### [Work instructions]
From the entries below, return only the lines starting at the one that contains "2. Enraged - Power" and ending at the one that contains "behövs ytterligare träning", exactly as they stand.

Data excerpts
━━━━━━━━━━━━━━━━━━━━

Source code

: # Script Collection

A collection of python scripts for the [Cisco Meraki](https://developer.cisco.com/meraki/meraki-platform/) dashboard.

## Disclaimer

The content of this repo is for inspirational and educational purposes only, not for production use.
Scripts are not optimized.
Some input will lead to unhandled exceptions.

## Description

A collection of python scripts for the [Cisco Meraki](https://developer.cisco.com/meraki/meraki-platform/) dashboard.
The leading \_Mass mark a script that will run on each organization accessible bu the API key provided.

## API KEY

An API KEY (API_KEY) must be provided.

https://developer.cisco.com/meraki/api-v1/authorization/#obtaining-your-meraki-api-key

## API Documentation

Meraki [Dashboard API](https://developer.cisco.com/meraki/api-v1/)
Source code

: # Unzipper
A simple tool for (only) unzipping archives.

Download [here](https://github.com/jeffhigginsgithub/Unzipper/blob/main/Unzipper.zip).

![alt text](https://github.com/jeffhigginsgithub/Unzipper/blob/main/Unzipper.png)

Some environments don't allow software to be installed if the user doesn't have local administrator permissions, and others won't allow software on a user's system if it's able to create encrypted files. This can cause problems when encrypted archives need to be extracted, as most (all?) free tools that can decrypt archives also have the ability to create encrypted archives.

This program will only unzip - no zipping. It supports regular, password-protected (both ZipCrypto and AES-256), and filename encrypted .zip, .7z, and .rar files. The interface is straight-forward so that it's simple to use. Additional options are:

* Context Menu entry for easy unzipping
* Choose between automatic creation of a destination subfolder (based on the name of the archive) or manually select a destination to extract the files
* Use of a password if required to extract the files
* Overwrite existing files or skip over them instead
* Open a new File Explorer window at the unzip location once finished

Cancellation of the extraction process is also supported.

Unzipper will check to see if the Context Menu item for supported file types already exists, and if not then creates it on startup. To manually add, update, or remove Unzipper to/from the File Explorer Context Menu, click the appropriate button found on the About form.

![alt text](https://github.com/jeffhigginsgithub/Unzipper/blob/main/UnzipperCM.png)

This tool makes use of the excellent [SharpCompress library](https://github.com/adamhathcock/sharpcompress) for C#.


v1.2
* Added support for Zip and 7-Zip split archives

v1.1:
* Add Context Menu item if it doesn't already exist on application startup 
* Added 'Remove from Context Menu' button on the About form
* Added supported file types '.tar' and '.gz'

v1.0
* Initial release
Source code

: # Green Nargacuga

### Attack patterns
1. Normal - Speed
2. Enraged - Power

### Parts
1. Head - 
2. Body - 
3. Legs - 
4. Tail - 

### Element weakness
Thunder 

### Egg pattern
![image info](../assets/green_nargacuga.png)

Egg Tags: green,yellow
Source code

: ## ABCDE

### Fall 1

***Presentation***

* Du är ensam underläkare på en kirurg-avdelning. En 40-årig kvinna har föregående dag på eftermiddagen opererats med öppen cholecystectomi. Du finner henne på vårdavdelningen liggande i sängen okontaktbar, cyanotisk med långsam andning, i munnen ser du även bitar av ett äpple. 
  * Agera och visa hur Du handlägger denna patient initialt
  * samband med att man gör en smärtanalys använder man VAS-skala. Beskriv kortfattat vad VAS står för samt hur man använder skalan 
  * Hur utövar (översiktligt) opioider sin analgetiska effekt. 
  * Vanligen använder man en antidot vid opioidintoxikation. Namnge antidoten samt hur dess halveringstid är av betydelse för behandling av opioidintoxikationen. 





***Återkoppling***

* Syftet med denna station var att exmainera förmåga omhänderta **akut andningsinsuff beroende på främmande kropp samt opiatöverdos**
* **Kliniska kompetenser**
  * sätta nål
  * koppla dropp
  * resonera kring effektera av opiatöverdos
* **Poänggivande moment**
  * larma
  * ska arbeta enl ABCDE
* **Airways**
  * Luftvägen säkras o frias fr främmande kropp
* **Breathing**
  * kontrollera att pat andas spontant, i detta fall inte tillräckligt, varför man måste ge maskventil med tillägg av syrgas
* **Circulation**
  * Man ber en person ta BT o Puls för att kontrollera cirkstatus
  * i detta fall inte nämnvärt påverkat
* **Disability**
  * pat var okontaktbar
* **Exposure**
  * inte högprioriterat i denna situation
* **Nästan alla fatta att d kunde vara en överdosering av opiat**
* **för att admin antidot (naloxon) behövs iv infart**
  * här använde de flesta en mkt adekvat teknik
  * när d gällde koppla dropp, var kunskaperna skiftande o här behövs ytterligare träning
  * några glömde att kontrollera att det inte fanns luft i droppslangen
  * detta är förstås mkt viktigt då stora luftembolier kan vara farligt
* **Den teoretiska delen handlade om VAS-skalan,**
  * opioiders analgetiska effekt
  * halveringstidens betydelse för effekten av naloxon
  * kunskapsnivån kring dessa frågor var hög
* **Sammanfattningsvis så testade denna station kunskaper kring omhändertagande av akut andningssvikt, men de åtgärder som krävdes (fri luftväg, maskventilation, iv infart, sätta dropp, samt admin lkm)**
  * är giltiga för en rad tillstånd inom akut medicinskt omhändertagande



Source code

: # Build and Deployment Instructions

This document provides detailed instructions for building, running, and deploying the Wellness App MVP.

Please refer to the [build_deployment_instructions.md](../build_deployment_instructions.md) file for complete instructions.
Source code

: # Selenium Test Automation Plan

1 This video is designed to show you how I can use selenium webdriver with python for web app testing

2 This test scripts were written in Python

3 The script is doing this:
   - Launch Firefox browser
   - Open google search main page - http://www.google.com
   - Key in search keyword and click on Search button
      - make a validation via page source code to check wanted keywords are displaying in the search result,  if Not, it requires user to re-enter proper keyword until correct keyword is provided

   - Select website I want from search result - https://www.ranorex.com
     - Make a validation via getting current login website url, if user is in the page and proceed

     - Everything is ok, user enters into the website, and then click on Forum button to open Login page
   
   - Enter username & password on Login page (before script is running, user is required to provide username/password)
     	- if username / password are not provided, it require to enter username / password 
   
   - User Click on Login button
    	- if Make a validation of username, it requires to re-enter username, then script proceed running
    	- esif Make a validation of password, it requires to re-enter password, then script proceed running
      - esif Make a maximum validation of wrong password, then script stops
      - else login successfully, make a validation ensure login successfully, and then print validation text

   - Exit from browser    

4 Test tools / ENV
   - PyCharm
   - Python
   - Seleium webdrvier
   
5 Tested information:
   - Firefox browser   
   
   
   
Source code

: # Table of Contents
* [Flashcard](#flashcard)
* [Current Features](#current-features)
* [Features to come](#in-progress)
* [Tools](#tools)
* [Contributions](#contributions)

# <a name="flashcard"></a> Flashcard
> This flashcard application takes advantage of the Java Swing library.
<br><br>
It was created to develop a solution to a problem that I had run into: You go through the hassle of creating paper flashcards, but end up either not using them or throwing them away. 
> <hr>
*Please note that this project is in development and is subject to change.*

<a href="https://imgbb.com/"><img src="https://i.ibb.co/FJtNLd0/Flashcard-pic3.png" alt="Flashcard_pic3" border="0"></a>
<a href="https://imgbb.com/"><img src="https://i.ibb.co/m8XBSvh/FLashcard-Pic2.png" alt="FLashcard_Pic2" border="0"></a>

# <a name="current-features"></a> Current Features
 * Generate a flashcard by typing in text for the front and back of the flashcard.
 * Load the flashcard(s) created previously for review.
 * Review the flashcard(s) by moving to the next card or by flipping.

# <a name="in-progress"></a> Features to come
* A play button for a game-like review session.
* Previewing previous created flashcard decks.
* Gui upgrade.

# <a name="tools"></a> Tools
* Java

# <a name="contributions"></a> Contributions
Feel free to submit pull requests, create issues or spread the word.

━━━━━━━━━━━━━━━━━━━━

### [Exercise response]
2. Enraged - Power

### Parts
1. Head - 
2. Body - 
3. Legs - 
4. Tail - 

### Element weakness
Thunder 

### Egg pattern
![image info](../assets/green_nargacuga.png)

Egg Tags: green,yellow
Source code

: ## ABCDE

### Fall 1

***Presentation***

* Du är ensam underläkare på en kirurg-avdelning. En 40-årig kvinna har föregående dag på eftermiddagen opererats med öppen cholecystectomi. Du finner henne på vårdavdelningen liggande i sängen okontaktbar, cyanotisk med långsam andning, i munnen ser du även bitar av ett äpple. 
  * Agera och visa hur Du handlägger denna patient initialt
  * samband med att man gör en smärtanalys använder man VAS-skala. Beskriv kortfattat vad VAS står för samt hur man använder skalan 
  * Hur utövar (översiktligt) opioider sin analgetiska effekt. 
  * Vanligen använder man en antidot vid opioidintoxikation. Namnge antidoten samt hur dess halveringstid är av betydelse för behandling av opioidintoxikationen. 





***Återkoppling***

* Syftet med denna station var att exmainera förmåga omhänderta **akut andningsinsuff beroende på främmande kropp samt opiatöverdos**
* **Kliniska kompetenser**
  * sätta nål
  * koppla dropp
  * resonera kring effektera av opiatöverdos
* **Poänggivande moment**
  * larma
  * ska arbeta enl ABCDE
* **Airways**
  * Luftvägen säkras o frias fr främmande kropp
* **Breathing**
  * kontrollera att pat andas spontant, i detta fall inte tillräckligt, varför man måste ge maskventil med tillägg av syrgas
* **Circulation**
  * Man ber en person ta BT o Puls för att kontrollera cirkstatus
  * i detta fall inte nämnvärt påverkat
* **Disability**
  * pat var okontaktbar
* **Exposure**
  * inte högprioriterat i denna situation
* **Nästan alla fatta att d kunde vara en överdosering av opiat**
* **för att admin antidot (naloxon) behövs iv infart**
  * här använde de flesta en mkt adekvat teknik
  * när d gällde koppla dropp, var kunskaperna skiftande o här behövs ytterligare träning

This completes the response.